Beyond the excised ensemble: modelling elliptic curve L-functions with random matrices

TL;DR

This paper refines a random matrix model for elliptic curve L-functions by explaining the unexpectedly low cutoff and incorporating the detailed structure of the L-value distribution, improving the model's accuracy.

Contribution

It introduces a modified excised model that accounts for the distribution peaks of L-values, clarifying the low cutoff phenomenon and enhancing the modeling of elliptic curve L-functions.

Findings

The modified model explains the low cutoff in the excised ensemble.

Including the first peak of the L-value distribution improves model accuracy.

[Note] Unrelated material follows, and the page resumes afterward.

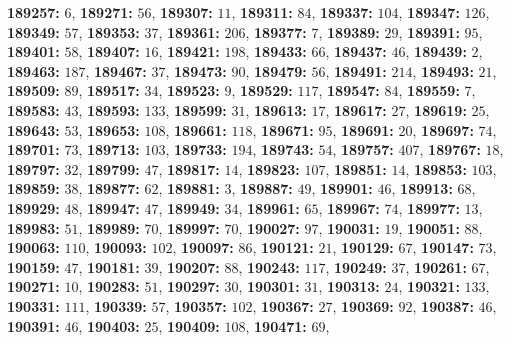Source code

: \textsf{\bfseries 189257:} $6$, \textsf{\bfseries 189271:} $56$, \textsf{\bfseries 189307:} $11$, \textsf{\bfseries 189311:} $84$, \textsf{\bfseries 189337:} $104$, \textsf{\bfseries 189347:} $126$, \textsf{\bfseries 189349:} $57$, \textsf{\bfseries 189353:} $37$, \textsf{\bfseries 189361:} $206$, \textsf{\bfseries 189377:} $7$, \textsf{\bfseries 189389:} $29$, \textsf{\bfseries 189391:} $95$, \textsf{\bfseries 189401:} $58$, \textsf{\bfseries 189407:} $16$, \textsf{\bfseries 189421:} $198$, \textsf{\bfseries 189433:} $66$, \textsf{\bfseries 189437:} $46$, \textsf{\bfseries 189439:} $2$, \textsf{\bfseries 189463:} $187$, \textsf{\bfseries 189467:} $37$, \textsf{\bfseries 189473:} $90$, \textsf{\bfseries 189479:} $56$, \textsf{\bfseries 189491:} $214$, \textsf{\bfseries 189493:} $21$, \textsf{\bfseries 189509:} $89$, \textsf{\bfseries 189517:} $34$, \textsf{\bfseries 189523:} $9$, \textsf{\bfseries 189529:} $117$, \textsf{\bfseries 189547:} $84$, \textsf{\bfseries 189559:} $7$, \textsf{\bfseries 189583:} $43$, \textsf{\bfseries 189593:} $133$, \textsf{\bfseries 189599:} $31$, \textsf{\bfseries 189613:} $17$, \textsf{\bfseries 189617:} $27$, \textsf{\bfseries 189619:} $25$, \textsf{\bfseries 189643:} $53$, \textsf{\bfseries 189653:} $108$, \textsf{\bfseries 189661:} $118$, \textsf{\bfseries 189671:} $95$, \textsf{\bfseries 189691:} $20$, \textsf{\bfseries 189697:} $74$, \textsf{\bfseries 189701:} $73$, \textsf{\bfseries 189713:} $103$, \textsf{\bfseries 189733:} $194$, \textsf{\bfseries 189743:} $54$, \textsf{\bfseries 189757:} $407$, \textsf{\bfseries 189767:} $18$, \textsf{\bfseries 189797:} $32$, \textsf{\bfseries 189799:} $47$, \textsf{\bfseries 189817:} $14$, \textsf{\bfseries 189823:} $107$, \textsf{\bfseries 189851:} $14$, \textsf{\bfseries 189853:} $103$, \textsf{\bfseries 189859:} $38$, \textsf{\bfseries 189877:} $62$, \textsf{\bfseries 189881:} $3$, \textsf{\bfseries 189887:} $49$, \textsf{\bfseries 189901:} $46$, \textsf{\bfseries 189913:} $68$, \textsf{\bfseries 189929:} $48$, \textsf{\bfseries 189947:} $47$, \textsf{\bfseries 189949:} $34$, \textsf{\bfseries 189961:} $65$, \textsf{\bfseries 189967:} $74$, \textsf{\bfseries 189977:} $13$, \textsf{\bfseries 189983:} $51$, \textsf{\bfseries 189989:} $70$, \textsf{\bfseries 189997:} $70$, \textsf{\bfseries 190027:} $97$, \textsf{\bfseries 190031:} $19$, \textsf{\bfseries 190051:} $88$, \textsf{\bfseries 190063:} $110$, \textsf{\bfseries 190093:} $102$, \textsf{\bfseries 190097:} $86$, \textsf{\bfseries 190121:} $21$, \textsf{\bfseries 190129:} $67$, \textsf{\bfseries 190147:} $73$, \textsf{\bfseries 190159:} $47$, \textsf{\bfseries 190181:} $39$, \textsf{\bfseries 190207:} $88$, \textsf{\bfseries 190243:} $117$, \textsf{\bfseries 190249:} $37$, \textsf{\bfseries 190261:} $67$, \textsf{\bfseries 190271:} $10$, \textsf{\bfseries 190283:} $51$, \textsf{\bfseries 190297:} $30$, \textsf{\bfseries 190301:} $31$, \textsf{\bfseries 190313:} $24$, \textsf{\bfseries 190321:} $133$, \textsf{\bfseries 190331:} $111$, \textsf{\bfseries 190339:} $57$, \textsf{\bfseries 190357:} $102$, \textsf{\bfseries 190367:} $27$, \textsf{\bfseries 190369:} $92$, \textsf{\bfseries 190387:} $46$, \textsf{\bfseries 190391:} $46$, \textsf{\bfseries 190403:} $25$, \textsf{\bfseries 190409:} $108$, \textsf{\bfseries 190471:} $69$,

The distribution of L-values is a superposition of multiple peaks.

Abstract

The `excised ensemble', a random matrix model for the zeros of quadratic twist families of elliptic curve $L$-functions, was introduced by Due\~nez, Huynh, Keating, Miller and Snaith. The excised model is motivated by a formula for central values of these $L$-functions in a paper by Kohnen and Zagier. This formula indicates that for a finite set of $L$-functions from a family of quadratic twists, the central values are all either zero or are greater than some positive cutoff. The excised model imposes this same condition on the central values of characteristic polynomials of matrices from $SO(2N)$. Strangely, the cutoff on the characteristic polynomials that results in a convincing model for the $L$-function zeros is significantly smaller than that which we would obtain by naively transferring Kohnen and Zagier's cutoff to the $SO(2N)$ ensemble. In this current paper we investigate a modification to the excised model. It lacks the simplicity of the original excised ensemble, but it serves to explain the reason for the unexpectedly low cutoff in the original excised model. Additionally, the distribution of central $L$-values is `choppier' than the distribution of characteristic polynomials, in the sense that it is a superposition of a series of peaks: the characteristic polynomial distribution is a smooth approximation to this. The excised model didn't attempt to incorporate these successive peaks, only the initial cutoff. Here we experiment with including some of the structure of the $L$-value distribution. The conclusion is that a critical feature of a good model is to associate the correct mass to the first peak of the $L$-value distribution.